Die belangte Behörde ist nun zwar eine schlüssige Begründung dafür schuldig geblieben, wieso sie die zuletzt genannte, für den Beschwerdeführer günstigere Variante ausgeschlossen hat. Der Sachverständige selbst hat sie als die wahrscheinlichere bezeichnet.

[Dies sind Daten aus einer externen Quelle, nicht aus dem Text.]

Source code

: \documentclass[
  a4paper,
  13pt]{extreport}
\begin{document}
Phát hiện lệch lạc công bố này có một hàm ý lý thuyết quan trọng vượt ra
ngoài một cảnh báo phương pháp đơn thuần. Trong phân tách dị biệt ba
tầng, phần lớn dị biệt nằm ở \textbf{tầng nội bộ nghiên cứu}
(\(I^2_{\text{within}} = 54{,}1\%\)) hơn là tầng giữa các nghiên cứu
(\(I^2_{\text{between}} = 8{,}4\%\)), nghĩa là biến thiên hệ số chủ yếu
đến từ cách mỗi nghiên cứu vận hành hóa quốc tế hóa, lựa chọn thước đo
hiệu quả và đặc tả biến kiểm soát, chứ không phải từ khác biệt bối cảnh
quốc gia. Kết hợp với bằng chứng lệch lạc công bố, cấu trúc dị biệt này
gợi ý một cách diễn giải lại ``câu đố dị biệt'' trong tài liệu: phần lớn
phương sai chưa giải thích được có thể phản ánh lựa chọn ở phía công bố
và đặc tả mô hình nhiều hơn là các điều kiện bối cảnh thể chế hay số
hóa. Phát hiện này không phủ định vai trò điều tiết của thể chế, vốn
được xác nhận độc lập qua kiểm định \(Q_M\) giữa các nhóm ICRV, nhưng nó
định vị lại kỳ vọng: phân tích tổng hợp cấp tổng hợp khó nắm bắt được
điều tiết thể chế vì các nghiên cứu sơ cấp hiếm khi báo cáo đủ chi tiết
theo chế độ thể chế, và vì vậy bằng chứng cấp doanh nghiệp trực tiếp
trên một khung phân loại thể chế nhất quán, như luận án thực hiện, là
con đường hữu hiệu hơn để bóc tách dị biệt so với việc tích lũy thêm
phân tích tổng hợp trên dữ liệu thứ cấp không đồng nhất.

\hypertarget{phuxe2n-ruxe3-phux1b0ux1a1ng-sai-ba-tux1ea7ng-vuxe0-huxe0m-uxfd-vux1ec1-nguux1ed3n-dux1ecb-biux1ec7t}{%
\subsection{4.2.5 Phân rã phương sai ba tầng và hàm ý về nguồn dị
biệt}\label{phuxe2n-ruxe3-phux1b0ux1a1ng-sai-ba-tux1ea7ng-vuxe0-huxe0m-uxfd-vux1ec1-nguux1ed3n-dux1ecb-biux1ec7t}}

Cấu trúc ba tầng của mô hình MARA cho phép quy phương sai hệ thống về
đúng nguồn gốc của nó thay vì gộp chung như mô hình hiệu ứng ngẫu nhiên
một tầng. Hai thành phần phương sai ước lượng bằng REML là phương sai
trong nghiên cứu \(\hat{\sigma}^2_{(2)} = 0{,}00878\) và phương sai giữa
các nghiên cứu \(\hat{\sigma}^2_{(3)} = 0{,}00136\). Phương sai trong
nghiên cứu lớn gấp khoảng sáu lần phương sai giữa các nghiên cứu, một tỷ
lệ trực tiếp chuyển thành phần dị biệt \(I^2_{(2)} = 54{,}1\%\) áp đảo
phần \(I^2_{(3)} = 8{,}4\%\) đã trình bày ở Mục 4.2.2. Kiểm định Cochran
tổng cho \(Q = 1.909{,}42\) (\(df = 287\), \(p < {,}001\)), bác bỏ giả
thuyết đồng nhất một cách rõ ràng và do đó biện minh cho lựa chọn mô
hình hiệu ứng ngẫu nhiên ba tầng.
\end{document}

Dieser Verfahrensmangel ist aber nicht wesentlich. Nach der ständigen Rechtsprechung des Verwaltungsgerichtshofes zu § 4 StVO 1960 trifft den Lenker eines Fahrzeuges in bestimmten - etwa in riskanten - Verkehrssituationen die Verpflichtung, erhöhtes Augenmerk darauf zu richten, ob sein Fahrmanöver zu einem Verkehrsunfall geführt hat oder ohne Folgen geblieben ist (vgl. das ebenfalls eine enge Straßenstelle betreffende Erkenntnis vom 17. Jänner 1985, Zl. 85/02/0034). Der Beschwerdeführer hat nach seinen eigenen Angaben sehr wohl erkannt, daß das Befahren des Tatortes mit dem von ihm gelenkten Kfz mit einer hohen Unfallsgefahr verbunden war; dies hat ihn in der Folge sogar dazu veranlaßt, sein Vorhaben abzubrechen und wieder zurückzufahren. Wenn er mit ganz geringer Geschwindigkeit ("Unterschrittgeschwindigkeit") nur einige Zentimeter gefahren ist, bevor er vom beabsichtigten Weiterfahren Abstand nahm, so hätte er damit rechnen müssen, daß es zu einem Kontakt zwischen dem von ihm gelenkten Fahrzeug und einer Hausmauer kommen kann, der für ihn weder akustisch noch durch eine Erschütterung wahrnehmbar gewesen wäre. Er wäre daher verpflichtet gewesen, sich durch Betrachtung jener Stellen der angrenzenden Hausmauern, mit denen zumindest die Gefahr der Kontaktierung bestanden hat, zu vergewissern, ob ihm sein Fahrmanöver ohne Verursachung eines Sachschadens gelungen ist. Hat er diese Nachschau unterlassen, so hat er im Zusammenhang mit von ihm dabei verursachten Sachschäden deren verschuldete Unkenntnis zu verantworten. Daß er während oder nach dem Rückwärtsfahren zu diesem Zweck nach vorne auf die betreffende Hausmauer geblickt hätte, hat er nicht behauptet.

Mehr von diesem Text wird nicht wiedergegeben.